Le 16 décembre 2020 en effet, un collégien de 11 ans aurait lui aussi vécu la même situation à l'arrêt de bus de Bacouël. "Il part de la maison à 7h12, nous raconte Josette Poirée, sa mère. Donc il devait être 7h15/7h20 quand c'est arrivé. Un homme avec une casquette a surgi sur son chemin. Il a demandé à mon fils de venir avec lui. Mon fils a dit non. L'homme a insisté en disant qu'il avait quelque chose à lui montrer. Mon fils s'est mis à courir. Il a rejoint son copain qui a vu une voiture avec la portière à moitié ouverte et l'homme monter dedans. Le conducteur a mis les pleins phares pour que la plaque ne puisse pas être notée, à mon avis."

Contacté, le maire de cette petite commune n'a pas voulu nous parler. Bernand Pelou a néanmoins expliqué à Oise hebdo être "au courant et la gendarmerie aussi. J’invite toutes les personnes qui auraient vu tout type de comportement suspect à se manifester en appelant la mairie et surtout en laissant un message sur notre répondeur quand elle est fermée".

Rumeurs et emballement des réseaux sociaux

Des tentatives d'enlèvement qui affolent les parents et les réseaux sociaux : des signalements sont faits mercredi 13 janvier autour du collège Anatole France à Montataire et Marseille-en-Beauvaisis. Marseille-en-Beauvaisis où on dit n'avoir rien entendu à ce sujet.

Mais à Montataire, "ces signalements sont pris très au sérieux par l'administration du collège, la mairie, la police nationale et la police rurale. On s'est mobilisés quand la rumeur est sortie. Mercredi, des agents de la police rurale se sont mis en surveillance à la sortie du collège", précise le cabinet du maire. Une autre tentative d'enlèvement aurait eu lieu jeudi matin aux abords du collège et de l'école maternelle de Breteuil-sur-Noye. "C'est faux, nous confie la police municipale. On s'est postés pas loin et nous n'avons rien vu. L'agent qui fait traverser les enfants devant l'école maternelle a bien observé et il n'a rien vu. On a vérifié avec les images de vidéo-surveillance mais rien non plus".

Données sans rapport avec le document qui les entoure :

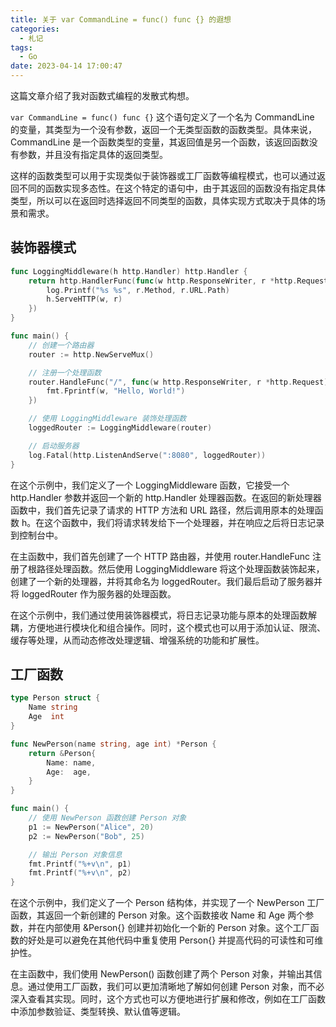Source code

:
 ```yaml
---
title: 关于 var CommandLine = func() func {} 的遐想
categories: 
  - 札记
tags:
  - Go
date: 2023-04-14 17:00:47
---
```


这篇文章介绍了我对函数式编程的发散式构想。

<!-- more -->

`var CommandLine = func() func {}` 这个语句定义了一个名为 CommandLine 的变量，其类型为一个没有参数，返回一个无类型函数的函数类型。具体来说， CommandLine 是一个函数类型的变量，其返回值是另一个函数，该返回函数没有参数，并且没有指定具体的返回类型。

这样的函数类型可以用于实现类似于装饰器或工厂函数等编程模式，也可以通过返回不同的函数实现多态性。在这个特定的语句中，由于其返回的函数没有指定具体类型，所以可以在返回时选择返回不同类型的函数，具体实现方式取决于具体的场景和需求。

## 装饰器模式

```go
func LoggingMiddleware(h http.Handler) http.Handler {
    return http.HandlerFunc(func(w http.ResponseWriter, r *http.Request) {
        log.Printf("%s %s", r.Method, r.URL.Path)
        h.ServeHTTP(w, r)
    })
}

func main() {
    // 创建一个路由器
    router := http.NewServeMux()

    // 注册一个处理函数
    router.HandleFunc("/", func(w http.ResponseWriter, r *http.Request) {
        fmt.Fprintf(w, "Hello, World!")
    })

    // 使用 LoggingMiddleware 装饰处理函数
    loggedRouter := LoggingMiddleware(router)

    // 启动服务器
    log.Fatal(http.ListenAndServe(":8080", loggedRouter))
}
```

在这个示例中，我们定义了一个 LoggingMiddleware 函数，它接受一个 http.Handler 参数并返回一个新的 http.Handler 处理器函数。在返回的新处理器函数中，我们首先记录了请求的 HTTP 方法和 URL 路径，然后调用原本的处理函数 h。在这个函数中，我们将请求转发给下一个处理器，并在响应之后将日志记录到控制台中。

在主函数中，我们首先创建了一个 HTTP 路由器，并使用 router.HandleFunc 注册了根路径处理函数。然后使用 LoggingMiddleware 将这个处理函数装饰起来，创建了一个新的处理器，并将其命名为 loggedRouter。我们最后启动了服务器并将 loggedRouter 作为服务器的处理函数。

在这个示例中，我们通过使用装饰器模式，将日志记录功能与原本的处理函数解耦，方便地进行模块化和组合操作。同时，这个模式也可以用于添加认证、限流、缓存等处理，从而动态修改处理逻辑、增强系统的功能和扩展性。

## 工厂函数

```go
type Person struct {
    Name string
    Age  int
}

func NewPerson(name string, age int) *Person {
    return &Person{
        Name: name,
        Age:  age,
    }
}

func main() {
    // 使用 NewPerson 函数创建 Person 对象
    p1 := NewPerson("Alice", 20)
    p2 := NewPerson("Bob", 25)

    // 输出 Person 对象信息
    fmt.Printf("%+v\n", p1)
    fmt.Printf("%+v\n", p2)
}

```

在这个示例中，我们定义了一个 Person 结构体，并实现了一个 NewPerson 工厂函数，其返回一个新创建的 Person 对象。这个函数接收 Name 和 Age 两个参数，并在内部使用 &Person{} 创建并初始化一个新的 Person 对象。这个工厂函数的好处是可以避免在其他代码中重复使用 Person{} 并提高代码的可读性和可维护性。

在主函数中，我们使用 NewPerson() 函数创建了两个 Person 对象，并输出其信息。通过使用工厂函数，我们可以更加清晰地了解如何创建 Person 对象，而不必深入查看其实现。同时，这个方式也可以方便地进行扩展和修改，例如在工厂函数中添加参数验证、类型转换、默认值等逻辑。
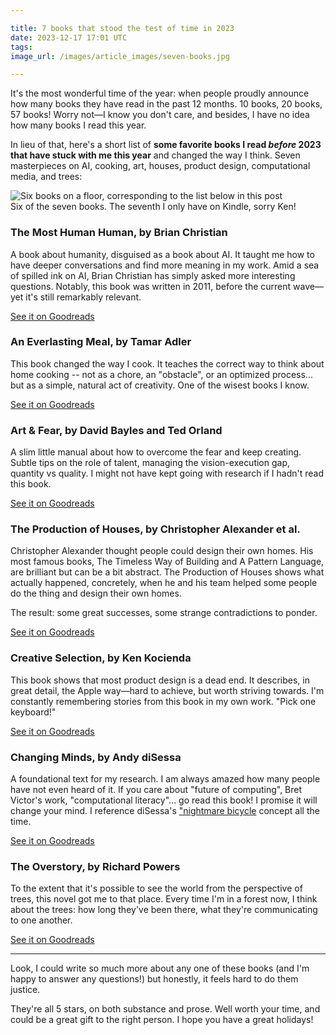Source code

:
```yaml
---

title: 7 books that stood the test of time in 2023
date: 2023-12-17 17:01 UTC
tags:
image_url: /images/article_images/seven-books.jpg

---
```


It's the most wonderful time of the year: when people proudly announce how many books they have read in the past 12 months. 10 books, 20 books, 57 books! Worry not—I know you don't care, and besides, I have no idea how many books I read this year.

In lieu of that, here's a short list of **some favorite books I read *before* 2023 that have stuck with me this year** and changed the way I think. Seven masterpieces on AI, cooking, art, houses, product design, computational media, and trees:

<figure style="margin: 0;">
  <img src="/images/article_images/seven-books.jpg" alt="Six books on a floor, corresponding to the list below in this post">
  <figcaption>Six of the seven books. The seventh I only have on Kindle, sorry Ken!</figcaption>
</figure>

### The Most Human Human, by Brian Christian

A book about humanity, disguised as a book about AI. It taught me how to have deeper conversations and find more meaning in my work. Amid a sea of spilled ink on AI, Brian Christian has simply asked more interesting questions. Notably, this book was written in 2011, before the current wave—yet it's still remarkably relevant.

[See it on Goodreads](https://www.goodreads.com/en/book/show/8884400)

### An Everlasting Meal, by Tamar Adler

This book changed the way I cook. It teaches the correct way to think about home cooking -- not as a chore, an "obstacle", or an optimized process... but as a simple, natural act of creativity. One of the wisest books I know.

[See it on Goodreads](https://www.goodreads.com/en/book/show/11300085)

### Art & Fear, by David Bayles and Ted Orland

A slim little manual about how to overcome the fear and keep creating. Subtle tips on the role of talent, managing the vision-execution gap, quantity vs quality. I might not have kept going with research if I hadn't read this book.

[See it on Goodreads](https://www.goodreads.com/en/book/show/187633)

### The Production of Houses, by Christopher Alexander et al.

Christopher Alexander thought people could design their own homes. His most famous books, The Timeless Way of Building and A Pattern Language, are brilliant but can be a bit abstract. The Production of Houses shows what actually happened, concretely, when he and his team helped some people do the thing and design their own homes.

The result: some great successes, some strange contradictions to ponder.

[See it on Goodreads](https://www.goodreads.com/book/show/106725.The_Production_of_Houses)

### Creative Selection, by Ken Kocienda

This book shows that most product design is a dead end. It describes, in great detail, the Apple way—hard to achieve, but worth striving towards. I'm constantly remembering stories from this book in my own work. "Pick one keyboard!"

[See it on Goodreads](https://www.goodreads.com/book/show/37638098-creative-selection)

### Changing Minds, by Andy diSessa

A foundational text for my research. I am always amazed how many people have not even heard of it. If you care about "future of computing", Bret Victor's work, "computational literacy"... go read this book! I promise it will change your mind. I reference diSessa's ["nightmare bicycle](https://twitter.com/geoffreylitt/status/1153373693713817600) concept all the time.

[See it on Goodreads](https://www.goodreads.com/book/show/1752380)

### The Overstory, by Richard Powers

To the extent that it's possible to see the world from the perspective of trees, this novel got me to that place. Every time I'm in a forest now, I think about the trees: how long they've been there, what they're communicating to one another.

[See it on Goodreads](https://www.goodreads.com/en/book/show/40180098)

---

Look, I could write so much more about any one of these books (and I'm happy to answer any questions!) but honestly, it feels hard to do them justice.

They're all 5 stars, on both substance and prose. Well worth your time, and could be a great gift to the right person. I hope you have a great holidays!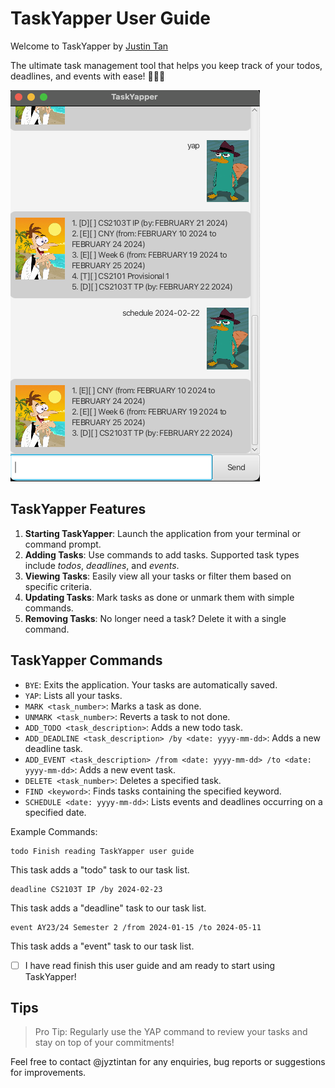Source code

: # TaskYapper User Guide

Welcome to TaskYapper by [Justin Tan](https://www.linkedin.com/in/tan-wee-kian-justin/)

The ultimate task management tool that helps you keep track of your todos, deadlines, and events with ease! 🚀🚀🚀

![Representative Screenshot for TaskYapper](/docs/Ui.png)

## TaskYapper Features

1. **Starting TaskYapper**: Launch the application from your terminal or command prompt.
2. **Adding Tasks**: Use commands to add tasks. Supported task types include *todos*, *deadlines*, and *events*.
3. **Viewing Tasks**: Easily view all your tasks or filter them based on specific criteria.
4. **Updating Tasks**: Mark tasks as done or unmark them with simple commands.
5. **Removing Tasks**: No longer need a task? Delete it with a single command.

## TaskYapper Commands
- `BYE`: Exits the application. Your tasks are automatically saved.
- `YAP`: Lists all your tasks.
- `MARK <task_number>`: Marks a task as done.
- `UNMARK <task_number>`: Reverts a task to not done.
- `ADD_TODO <task_description>`: Adds a new todo task.
- `ADD_DEADLINE <task_description> /by <date: yyyy-mm-dd>`: Adds a new deadline task. 
- `ADD_EVENT <task_description> /from <date: yyyy-mm-dd> /to <date: yyyy-mm-dd>`: Adds a new event task.
- `DELETE <task_number>`: Deletes a specified task.
- `FIND <keyword>`: Finds tasks containing the specified keyword.
- `SCHEDULE <date: yyyy-mm-dd>`: Lists events and deadlines occurring on a specified date.

Example Commands:
```
todo Finish reading TaskYapper user guide
```
This task adds a "todo" task to our task list.

```
deadline CS2103T IP /by 2024-02-23
```
This task adds a "deadline" task to our task list.

```
event AY23/24 Semester 2 /from 2024-01-15 /to 2024-05-11
```
This task adds a "event" task to our task list.

- [ ] I have read finish this user guide and am ready to start using TaskYapper!

## Tips
> Pro Tip: Regularly use the YAP command to review your tasks and stay on top of your commitments!

Feel free to contact @jyztintan for any enquiries, bug reports or suggestions for improvements.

Des parents sur leurs gardes

Les parents de la collégienne de 14 ans menacée le 13 janvier ont demandé au transporteur scolaire de mettre sur sa ligne un arrêt proche de son domicile. "La mairie a apparemment demandé la même chose et je vais appuyer ces demandes", précise Nicoals Brulé, le principal du collège de Breteuil-sur-Noye.

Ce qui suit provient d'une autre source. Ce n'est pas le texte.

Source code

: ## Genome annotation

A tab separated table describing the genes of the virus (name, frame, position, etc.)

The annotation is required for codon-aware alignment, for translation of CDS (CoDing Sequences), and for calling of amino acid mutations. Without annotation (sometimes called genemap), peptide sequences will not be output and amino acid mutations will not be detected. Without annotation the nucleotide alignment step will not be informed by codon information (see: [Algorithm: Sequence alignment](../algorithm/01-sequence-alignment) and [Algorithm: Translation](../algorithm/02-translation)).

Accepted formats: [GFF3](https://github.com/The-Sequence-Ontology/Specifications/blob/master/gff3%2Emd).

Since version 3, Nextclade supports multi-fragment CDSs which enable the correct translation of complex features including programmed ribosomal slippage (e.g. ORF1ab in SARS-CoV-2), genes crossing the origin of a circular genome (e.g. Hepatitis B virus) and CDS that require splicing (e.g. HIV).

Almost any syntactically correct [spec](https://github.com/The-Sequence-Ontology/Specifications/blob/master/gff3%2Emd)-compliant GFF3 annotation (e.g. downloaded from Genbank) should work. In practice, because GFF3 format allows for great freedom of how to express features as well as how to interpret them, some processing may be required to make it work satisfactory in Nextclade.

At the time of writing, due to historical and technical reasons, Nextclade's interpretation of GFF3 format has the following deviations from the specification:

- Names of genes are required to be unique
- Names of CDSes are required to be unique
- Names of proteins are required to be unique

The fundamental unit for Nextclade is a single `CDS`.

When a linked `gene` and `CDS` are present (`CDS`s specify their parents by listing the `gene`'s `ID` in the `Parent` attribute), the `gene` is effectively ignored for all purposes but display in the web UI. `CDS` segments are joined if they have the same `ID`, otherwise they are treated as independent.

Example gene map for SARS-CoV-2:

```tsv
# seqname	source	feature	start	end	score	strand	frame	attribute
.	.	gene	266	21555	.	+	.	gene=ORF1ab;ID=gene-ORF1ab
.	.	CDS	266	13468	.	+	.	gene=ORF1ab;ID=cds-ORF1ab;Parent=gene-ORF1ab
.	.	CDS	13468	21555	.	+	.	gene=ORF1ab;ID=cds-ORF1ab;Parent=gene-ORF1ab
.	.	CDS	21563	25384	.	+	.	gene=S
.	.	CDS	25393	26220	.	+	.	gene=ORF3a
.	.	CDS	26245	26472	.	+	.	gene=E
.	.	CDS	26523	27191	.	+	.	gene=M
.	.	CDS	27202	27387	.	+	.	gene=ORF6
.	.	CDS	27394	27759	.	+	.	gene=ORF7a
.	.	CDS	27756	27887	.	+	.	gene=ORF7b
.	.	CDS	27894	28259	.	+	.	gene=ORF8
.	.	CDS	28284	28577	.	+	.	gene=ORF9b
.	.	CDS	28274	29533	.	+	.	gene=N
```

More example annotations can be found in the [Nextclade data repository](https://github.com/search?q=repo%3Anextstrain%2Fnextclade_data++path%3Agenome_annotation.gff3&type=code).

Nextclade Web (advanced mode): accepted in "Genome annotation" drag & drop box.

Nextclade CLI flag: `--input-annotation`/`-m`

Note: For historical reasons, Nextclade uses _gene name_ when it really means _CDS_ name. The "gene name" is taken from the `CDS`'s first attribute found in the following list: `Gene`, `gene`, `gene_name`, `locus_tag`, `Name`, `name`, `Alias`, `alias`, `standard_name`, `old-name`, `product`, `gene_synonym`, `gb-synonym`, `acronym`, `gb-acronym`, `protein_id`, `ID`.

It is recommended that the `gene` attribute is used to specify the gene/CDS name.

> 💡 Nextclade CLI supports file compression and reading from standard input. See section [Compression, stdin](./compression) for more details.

Quant au petit garçon de 11 ans, il ne va plus tout seul à son arrêt de bus. "Il est retourné au collège le lendemain mais on a pris nos dispositions : comme on commence tôt le matin mon mari et de moi, on l'emmène chez son copain et sa mère les emmène tous les deux au bus." 

Une enquête est en cours et le parquet de Beauvais a été saisi du dossier.